Oil heads for highest annual close since 2007
January 1, 2011 - 0:0
Oil, little changed in New York, headed for a second yearly advance and its highest year-end close since 2007, as evidence the global economic recovery is gaining momentum stokes demand for raw materials.
Crude has risen 13 percent this year, extending last year’s 78 percent rally. Commodity prices have beaten gains in stocks, bonds and the dollar this year as China led a recovery from the first global recession since World War II.“The market is still proving very resilient and appears to be stronger than the equity rally supporting it,” said Alexander Ridgers, head of commodities at London-based CMC Markets, which handles more than $150 million a day in U.S. crude contracts.

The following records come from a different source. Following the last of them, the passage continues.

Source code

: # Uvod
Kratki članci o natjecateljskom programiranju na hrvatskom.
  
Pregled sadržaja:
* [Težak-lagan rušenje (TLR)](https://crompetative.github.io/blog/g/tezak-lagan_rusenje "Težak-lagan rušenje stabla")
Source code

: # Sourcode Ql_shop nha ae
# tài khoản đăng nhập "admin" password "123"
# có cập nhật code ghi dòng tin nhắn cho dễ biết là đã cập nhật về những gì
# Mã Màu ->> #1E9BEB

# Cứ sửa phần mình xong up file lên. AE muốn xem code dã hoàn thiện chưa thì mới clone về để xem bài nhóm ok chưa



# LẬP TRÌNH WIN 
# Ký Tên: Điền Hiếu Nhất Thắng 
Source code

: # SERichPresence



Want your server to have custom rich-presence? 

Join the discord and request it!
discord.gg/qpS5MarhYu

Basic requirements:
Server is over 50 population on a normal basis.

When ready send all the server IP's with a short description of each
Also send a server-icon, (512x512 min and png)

Oil for February delivery was at $89.67 a barrel, down 17 cents, on the New York Mercantile Exchange at 11:28 a.m. London time. Brent crude for February settlement was down 19 cents at $92.90 a barrel on the ICE Futures Europe exchange in London.
Futures had their biggest decline in a month yesterday, settling below $90 for the first time since Dec. 21, after a U.S. government report showed a smaller-than-forecast drop in crude inventories in the world’s biggest oil-consuming nation.
U.S. crude supplies decreased 1.26 million barrels to 339.4 million in the seven days ended Dec. 24, the Department of Energy said. That’s less than the median forecast for a 2.85 million-barrel drop in a Bloomberg survey of 14 analysts.